= TASK PROMPT =
Check each line of the listing, and copy it if it contains the word "identified".
----------
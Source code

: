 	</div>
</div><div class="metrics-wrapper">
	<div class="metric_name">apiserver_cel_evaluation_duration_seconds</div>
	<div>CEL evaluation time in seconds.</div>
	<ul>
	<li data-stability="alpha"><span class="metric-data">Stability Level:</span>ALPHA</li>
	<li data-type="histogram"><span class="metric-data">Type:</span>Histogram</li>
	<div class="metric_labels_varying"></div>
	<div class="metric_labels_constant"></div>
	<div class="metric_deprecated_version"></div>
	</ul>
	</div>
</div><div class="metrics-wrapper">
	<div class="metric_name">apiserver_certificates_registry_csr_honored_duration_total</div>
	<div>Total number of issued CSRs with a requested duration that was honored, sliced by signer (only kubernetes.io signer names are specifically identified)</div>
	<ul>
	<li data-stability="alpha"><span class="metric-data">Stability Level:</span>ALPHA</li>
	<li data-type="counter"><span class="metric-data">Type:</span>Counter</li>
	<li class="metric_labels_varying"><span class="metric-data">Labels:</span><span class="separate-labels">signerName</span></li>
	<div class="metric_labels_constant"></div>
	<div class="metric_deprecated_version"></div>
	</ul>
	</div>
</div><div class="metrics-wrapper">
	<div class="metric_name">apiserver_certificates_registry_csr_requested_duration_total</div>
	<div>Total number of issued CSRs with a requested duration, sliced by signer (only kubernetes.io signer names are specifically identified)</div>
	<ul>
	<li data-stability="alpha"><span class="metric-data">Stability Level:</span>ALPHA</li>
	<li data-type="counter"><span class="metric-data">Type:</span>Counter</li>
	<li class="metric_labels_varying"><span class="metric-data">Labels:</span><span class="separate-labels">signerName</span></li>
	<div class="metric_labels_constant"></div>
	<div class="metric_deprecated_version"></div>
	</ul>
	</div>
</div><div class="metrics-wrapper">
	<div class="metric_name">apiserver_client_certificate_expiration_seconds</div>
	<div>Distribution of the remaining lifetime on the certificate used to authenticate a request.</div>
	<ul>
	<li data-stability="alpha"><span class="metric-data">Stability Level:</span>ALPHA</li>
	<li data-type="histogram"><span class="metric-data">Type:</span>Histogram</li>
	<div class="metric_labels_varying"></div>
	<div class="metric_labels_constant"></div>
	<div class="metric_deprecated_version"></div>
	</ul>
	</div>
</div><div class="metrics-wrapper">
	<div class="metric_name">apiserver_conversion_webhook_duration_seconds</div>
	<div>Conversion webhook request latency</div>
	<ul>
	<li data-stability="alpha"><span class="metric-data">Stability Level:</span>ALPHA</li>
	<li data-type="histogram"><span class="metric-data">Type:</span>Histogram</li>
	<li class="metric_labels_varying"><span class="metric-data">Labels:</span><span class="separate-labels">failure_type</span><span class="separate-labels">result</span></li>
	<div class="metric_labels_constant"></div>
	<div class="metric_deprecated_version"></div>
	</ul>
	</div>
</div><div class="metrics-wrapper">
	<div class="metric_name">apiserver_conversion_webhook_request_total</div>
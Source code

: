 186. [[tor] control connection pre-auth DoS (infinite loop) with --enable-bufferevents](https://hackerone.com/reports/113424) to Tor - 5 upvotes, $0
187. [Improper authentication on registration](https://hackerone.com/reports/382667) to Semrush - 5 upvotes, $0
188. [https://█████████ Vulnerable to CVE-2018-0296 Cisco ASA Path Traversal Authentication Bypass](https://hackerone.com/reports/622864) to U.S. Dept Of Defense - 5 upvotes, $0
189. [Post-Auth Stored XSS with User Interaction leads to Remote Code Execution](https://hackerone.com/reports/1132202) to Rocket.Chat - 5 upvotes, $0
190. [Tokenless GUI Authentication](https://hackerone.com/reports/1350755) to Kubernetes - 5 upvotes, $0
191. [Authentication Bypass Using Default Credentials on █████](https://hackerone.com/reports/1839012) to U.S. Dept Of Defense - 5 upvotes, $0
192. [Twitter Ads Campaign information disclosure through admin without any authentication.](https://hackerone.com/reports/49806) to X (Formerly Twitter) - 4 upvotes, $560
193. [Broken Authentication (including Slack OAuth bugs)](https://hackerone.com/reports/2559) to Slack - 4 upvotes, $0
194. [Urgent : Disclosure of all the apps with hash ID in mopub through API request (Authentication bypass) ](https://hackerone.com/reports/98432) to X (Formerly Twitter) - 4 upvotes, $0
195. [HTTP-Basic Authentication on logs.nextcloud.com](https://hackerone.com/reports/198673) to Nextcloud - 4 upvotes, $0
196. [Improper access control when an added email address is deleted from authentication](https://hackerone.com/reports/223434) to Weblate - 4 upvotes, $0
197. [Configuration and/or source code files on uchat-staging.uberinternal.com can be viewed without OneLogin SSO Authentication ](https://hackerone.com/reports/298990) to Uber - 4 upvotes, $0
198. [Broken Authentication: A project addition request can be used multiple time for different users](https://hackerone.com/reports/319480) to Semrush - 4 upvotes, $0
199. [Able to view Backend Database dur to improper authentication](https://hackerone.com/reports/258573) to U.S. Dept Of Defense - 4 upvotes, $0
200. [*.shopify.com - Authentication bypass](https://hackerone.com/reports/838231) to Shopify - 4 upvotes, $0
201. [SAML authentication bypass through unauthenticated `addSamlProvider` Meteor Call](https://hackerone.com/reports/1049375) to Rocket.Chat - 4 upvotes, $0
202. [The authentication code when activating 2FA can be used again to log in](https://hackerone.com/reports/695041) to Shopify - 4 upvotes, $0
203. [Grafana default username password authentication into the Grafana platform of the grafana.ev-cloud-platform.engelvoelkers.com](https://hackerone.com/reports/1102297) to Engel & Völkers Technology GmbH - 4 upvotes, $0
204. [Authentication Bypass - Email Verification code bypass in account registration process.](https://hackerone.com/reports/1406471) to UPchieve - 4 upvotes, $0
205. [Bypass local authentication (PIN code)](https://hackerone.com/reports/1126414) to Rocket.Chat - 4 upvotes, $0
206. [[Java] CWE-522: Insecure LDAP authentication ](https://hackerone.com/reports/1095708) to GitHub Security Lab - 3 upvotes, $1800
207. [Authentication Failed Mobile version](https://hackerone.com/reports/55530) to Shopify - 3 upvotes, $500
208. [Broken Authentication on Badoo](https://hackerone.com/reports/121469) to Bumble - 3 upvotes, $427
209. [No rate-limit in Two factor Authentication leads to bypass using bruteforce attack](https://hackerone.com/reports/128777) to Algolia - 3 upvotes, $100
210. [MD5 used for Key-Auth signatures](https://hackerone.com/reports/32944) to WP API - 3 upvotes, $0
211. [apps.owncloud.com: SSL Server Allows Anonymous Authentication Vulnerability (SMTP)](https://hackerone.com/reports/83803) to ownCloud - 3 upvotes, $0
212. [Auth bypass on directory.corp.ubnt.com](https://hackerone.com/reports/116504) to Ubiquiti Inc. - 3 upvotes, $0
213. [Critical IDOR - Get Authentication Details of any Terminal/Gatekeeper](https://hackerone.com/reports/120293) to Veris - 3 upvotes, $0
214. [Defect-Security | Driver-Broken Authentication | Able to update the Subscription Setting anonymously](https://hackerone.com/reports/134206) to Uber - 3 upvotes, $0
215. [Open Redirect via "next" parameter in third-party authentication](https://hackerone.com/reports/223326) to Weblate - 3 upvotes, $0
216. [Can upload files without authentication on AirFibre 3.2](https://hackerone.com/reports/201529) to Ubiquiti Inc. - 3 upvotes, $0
----------
= ANSWER FOR THIS EXERCISE =
	<div>Total number of issued CSRs with a requested duration that was honored, sliced by signer (only kubernetes.io signer names are specifically identified)</div>
	<div>Total number of issued CSRs with a requested duration, sliced by signer (only kubernetes.io signer names are specifically identified)</div>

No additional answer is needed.